Recommended Fringe shows (list will be updated throughout the festival)

"8 Songs for a Mad King," Bodhi Tree Concerts

"Allergic to Love," Tom Knowles

"Are You Loving it?" Theatre Group Gumbo

"Beau and Aero: Crash Landing," A Little Bit Off

"Echoes of Gallows Hill," Astraeus Aerial Dance Theatre

"Escape," Shannon Mueller

"Incandescent," Lighthouse Circus

"Into the Walker Woods," Turning Tydes

"Lifegate," Giorgia Mazzucato

"The Lioness," BK Soul

"Searching for the Write," Yvonne

"Specific Gravity," Circus Collective of San Diego

San Diego International Fringe Festival takes its cue from the 70-year-old Edinburgh Festival Fringe. The 11-day event, now in its fifth year, serves up a smorgasbord of entertainment ranging from dance and music to puppets and circus.

What is Fringe?

Fringe can be hard to define because it can be different things to different people.
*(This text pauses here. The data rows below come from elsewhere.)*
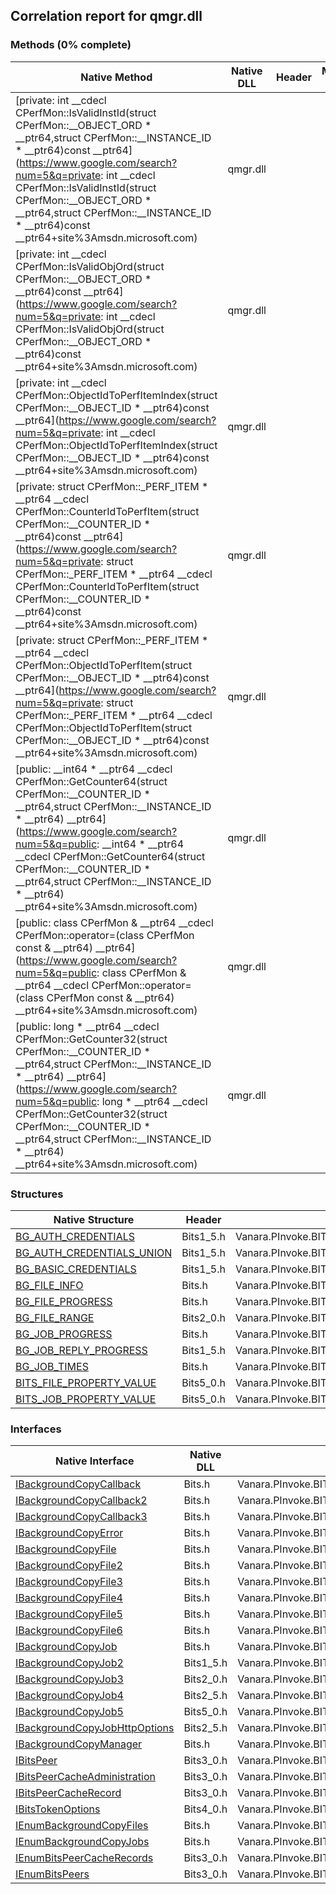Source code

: ## Correlation report for qmgr.dll  
### Methods (0% complete)  
Native Method | Native DLL | Header | Managed Method  
--- | --- | --- | ---  
[private: int __cdecl CPerfMon::IsValidInstId(struct CPerfMon::__OBJECT_ORD * __ptr64,struct CPerfMon::__INSTANCE_ID * __ptr64)const __ptr64](https://www.google.com/search?num=5&q=private: int __cdecl CPerfMon::IsValidInstId(struct CPerfMon::__OBJECT_ORD * __ptr64,struct CPerfMon::__INSTANCE_ID * __ptr64)const __ptr64+site%3Amsdn.microsoft.com) | qmgr.dll |  |   
[private: int __cdecl CPerfMon::IsValidObjOrd(struct CPerfMon::__OBJECT_ORD * __ptr64)const __ptr64](https://www.google.com/search?num=5&q=private: int __cdecl CPerfMon::IsValidObjOrd(struct CPerfMon::__OBJECT_ORD * __ptr64)const __ptr64+site%3Amsdn.microsoft.com) | qmgr.dll |  |   
[private: int __cdecl CPerfMon::ObjectIdToPerfItemIndex(struct CPerfMon::__OBJECT_ID * __ptr64)const __ptr64](https://www.google.com/search?num=5&q=private: int __cdecl CPerfMon::ObjectIdToPerfItemIndex(struct CPerfMon::__OBJECT_ID * __ptr64)const __ptr64+site%3Amsdn.microsoft.com) | qmgr.dll |  |   
[private: struct CPerfMon::_PERF_ITEM * __ptr64 __cdecl CPerfMon::CounterIdToPerfItem(struct CPerfMon::__COUNTER_ID * __ptr64)const __ptr64](https://www.google.com/search?num=5&q=private: struct CPerfMon::_PERF_ITEM * __ptr64 __cdecl CPerfMon::CounterIdToPerfItem(struct CPerfMon::__COUNTER_ID * __ptr64)const __ptr64+site%3Amsdn.microsoft.com) | qmgr.dll |  |   
[private: struct CPerfMon::_PERF_ITEM * __ptr64 __cdecl CPerfMon::ObjectIdToPerfItem(struct CPerfMon::__OBJECT_ID * __ptr64)const __ptr64](https://www.google.com/search?num=5&q=private: struct CPerfMon::_PERF_ITEM * __ptr64 __cdecl CPerfMon::ObjectIdToPerfItem(struct CPerfMon::__OBJECT_ID * __ptr64)const __ptr64+site%3Amsdn.microsoft.com) | qmgr.dll |  |   
[public: __int64 * __ptr64 __cdecl CPerfMon::GetCounter64(struct CPerfMon::__COUNTER_ID * __ptr64,struct CPerfMon::__INSTANCE_ID * __ptr64) __ptr64](https://www.google.com/search?num=5&q=public: __int64 * __ptr64 __cdecl CPerfMon::GetCounter64(struct CPerfMon::__COUNTER_ID * __ptr64,struct CPerfMon::__INSTANCE_ID * __ptr64) __ptr64+site%3Amsdn.microsoft.com) | qmgr.dll |  |   
[public: class CPerfMon & __ptr64 __cdecl CPerfMon::operator=(class CPerfMon const & __ptr64) __ptr64](https://www.google.com/search?num=5&q=public: class CPerfMon & __ptr64 __cdecl CPerfMon::operator=(class CPerfMon const & __ptr64) __ptr64+site%3Amsdn.microsoft.com) | qmgr.dll |  |   
[public: long * __ptr64 __cdecl CPerfMon::GetCounter32(struct CPerfMon::__COUNTER_ID * __ptr64,struct CPerfMon::__INSTANCE_ID * __ptr64) __ptr64](https://www.google.com/search?num=5&q=public: long * __ptr64 __cdecl CPerfMon::GetCounter32(struct CPerfMon::__COUNTER_ID * __ptr64,struct CPerfMon::__INSTANCE_ID * __ptr64) __ptr64+site%3Amsdn.microsoft.com) | qmgr.dll |  |   
### Structures  
Native Structure | Header | Managed Structure  
--- | --- | ---  
[BG_AUTH_CREDENTIALS](http://msdn2.microsoft.com/en-us/library/aa362785) | Bits1_5.h | Vanara.PInvoke.BITS+BG_AUTH_CREDENTIALS  
[BG_AUTH_CREDENTIALS_UNION](http://msdn2.microsoft.com/en-us/library/aa362787) | Bits1_5.h | Vanara.PInvoke.BITS+BG_AUTH_CREDENTIALS+BG_AUTH_CREDENTIALS_UNION  
[BG_BASIC_CREDENTIALS](http://msdn2.microsoft.com/en-us/library/aa362793) | Bits1_5.h | Vanara.PInvoke.BITS+BG_AUTH_CREDENTIALS+BG_AUTH_CREDENTIALS_UNION+BG_BASIC_CREDENTIALS  
[BG_FILE_INFO](http://msdn2.microsoft.com/en-us/library/aa362800) | Bits.h | Vanara.PInvoke.BITS+BG_FILE_INFO  
[BG_FILE_PROGRESS](http://msdn2.microsoft.com/en-us/library/aa362801) | Bits.h | Vanara.PInvoke.BITS+BG_FILE_PROGRESS  
[BG_FILE_RANGE](http://msdn2.microsoft.com/en-us/library/aa362802) | Bits2_0.h | Vanara.PInvoke.BITS+BG_FILE_RANGE  
[BG_JOB_PROGRESS](http://msdn2.microsoft.com/en-us/library/aa362806) | Bits.h | Vanara.PInvoke.BITS+BG_JOB_PROGRESS  
[BG_JOB_REPLY_PROGRESS](http://msdn2.microsoft.com/en-us/library/aa362808) | Bits1_5.h | Vanara.PInvoke.BITS+BG_JOB_REPLY_PROGRESS  
[BG_JOB_TIMES](http://msdn2.microsoft.com/en-us/library/aa362810) | Bits.h | Vanara.PInvoke.BITS+BG_JOB_TIMES  
[BITS_FILE_PROPERTY_VALUE](http://msdn2.microsoft.com/en-us/library/mt147016) | Bits5_0.h | Vanara.PInvoke.BITS+BITS_FILE_PROPERTY_VALUE  
[BITS_JOB_PROPERTY_VALUE](http://msdn2.microsoft.com/en-us/library/hh446784) | Bits5_0.h | Vanara.PInvoke.BITS+BITS_JOB_PROPERTY_VALUE  
### Interfaces  
Native Interface | Native DLL | Header | Managed Interface  
--- | --- | --- | ---  
[IBackgroundCopyCallback](http://msdn2.microsoft.com/en-us/library/aa362867) | Bits.h | Vanara.PInvoke.BITS+IBackgroundCopyCallback  
[IBackgroundCopyCallback2](http://msdn2.microsoft.com/en-us/library/aa362870) | Bits.h | Vanara.PInvoke.BITS+IBackgroundCopyCallback2  
[IBackgroundCopyCallback3](http://msdn2.microsoft.com/en-us/library/mt492760) | Bits.h | Vanara.PInvoke.BITS+IBackgroundCopyCallback3  
[IBackgroundCopyError](http://msdn2.microsoft.com/en-us/library/aa362875) | Bits.h | Vanara.PInvoke.BITS+IBackgroundCopyError  
[IBackgroundCopyFile](http://msdn2.microsoft.com/en-us/library/aa362881) | Bits.h | Vanara.PInvoke.BITS+IBackgroundCopyFile  
[IBackgroundCopyFile2](http://msdn2.microsoft.com/en-us/library/aa362944) | Bits.h | Vanara.PInvoke.BITS+IBackgroundCopyFile2  
[IBackgroundCopyFile3](http://msdn2.microsoft.com/en-us/library/aa362952) | Bits.h | Vanara.PInvoke.BITS+IBackgroundCopyFile3  
[IBackgroundCopyFile4](http://msdn2.microsoft.com/en-us/library/dd904468) | Bits.h | Vanara.PInvoke.BITS+IBackgroundCopyFile4  
[IBackgroundCopyFile5](http://msdn2.microsoft.com/en-us/library/aa362952) | Bits.h | Vanara.PInvoke.BITS+IBackgroundCopyFile5  
[IBackgroundCopyFile6](http://msdn2.microsoft.com/en-us/library/mt492763) | Bits.h | Vanara.PInvoke.BITS+IBackgroundCopyFile6  
[IBackgroundCopyJob](http://msdn2.microsoft.com/en-us/library/aa362973) | Bits.h | Vanara.PInvoke.BITS+IBackgroundCopyJob  
[IBackgroundCopyJob2](http://msdn2.microsoft.com/en-us/library/aa362981) | Bits1_5.h | Vanara.PInvoke.BITS+IBackgroundCopyJob2  
[IBackgroundCopyJob3](http://msdn2.microsoft.com/en-us/library/aa362990) | Bits2_0.h | Vanara.PInvoke.BITS+IBackgroundCopyJob3  
[IBackgroundCopyJob4](http://msdn2.microsoft.com/en-us/library/aa362995) | Bits2_5.h | Vanara.PInvoke.BITS+IBackgroundCopyJob4  
[IBackgroundCopyJob5](http://msdn2.microsoft.com/en-us/library/hh446781) | Bits5_0.h | Vanara.PInvoke.BITS+IBackgroundCopyJob5  
[IBackgroundCopyJobHttpOptions](http://msdn2.microsoft.com/en-us/library/aa964250) | Bits2_5.h | Vanara.PInvoke.BITS+IBackgroundCopyJobHttpOptions  
[IBackgroundCopyManager](http://msdn2.microsoft.com/en-us/library/aa363050) | Bits.h | Vanara.PInvoke.BITS+IBackgroundCopyManager  
[IBitsPeer](http://msdn2.microsoft.com/en-us/library/aa964270) | Bits3_0.h | Vanara.PInvoke.BITS+IBitsPeer  
[IBitsPeerCacheAdministration](http://msdn2.microsoft.com/en-us/library/aa964272) | Bits3_0.h | Vanara.PInvoke.BITS+IBitsPeerCacheAdministration  
[IBitsPeerCacheRecord](http://msdn2.microsoft.com/en-us/library/aa964291) | Bits3_0.h | Vanara.PInvoke.BITS+IBitsPeerCacheRecord  
[IBitsTokenOptions](http://msdn2.microsoft.com/en-us/library/dd904470) | Bits4_0.h | Vanara.PInvoke.BITS+IBitsTokenOptions  
[IEnumBackgroundCopyFiles](http://msdn2.microsoft.com/en-us/library/aa363097) | Bits.h | Vanara.PInvoke.BITS+IEnumBackgroundCopyFiles  
[IEnumBackgroundCopyJobs](http://msdn2.microsoft.com/en-us/library/aa363109) | Bits.h | Vanara.PInvoke.BITS+IEnumBackgroundCopyJobs  
[IEnumBitsPeerCacheRecords](http://msdn2.microsoft.com/en-us/library/aa964302) | Bits3_0.h | Vanara.PInvoke.BITS+IEnumBitsPeerCacheRecords  
[IEnumBitsPeers](http://msdn2.microsoft.com/en-us/library/aa964308) | Bits3_0.h | Vanara.PInvoke.BITS+IEnumBitsPeers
To Shaun Davis, Fringe's director of planning, it is where "every hour and a half, it’s a different group of performers and shows, and in between each show has 30 minutes to turn the house and turn the set and get it ready for all new actors. You can spend an entire day in a theater and never see the same show or same performers twice. That's pretty amazing."

But for A Little Bit Off performer Amica Hunter, "It is definitely a place where you can do your own thing, which I appreciate. We write our own material, and it’s fun to be in an environment where people are not just actors, but they are writers, directors, creators, promoters, we get to wear all the hats."

Tim Motley, coming all the way from Australia, will be performing his one-man noir comedy show "Six Quick Dick Tricks" at The Readers Spreckels Theatre.

"I love Fringe because it’s truly an open access form of theater," Motley said. "It takes all kinds of theater and generally it keeps it at a low ticket price accessible to everyone. It’s like a great equalizer where things that are interesting rise to the top."

Photo caption:

Photo credit: San Diego Circus Collective.

Circus Collective of San Diego's "Specific Gravity" premieres Friday, June 23 on the Lyceum stage during the San Diego International Fringe Festival.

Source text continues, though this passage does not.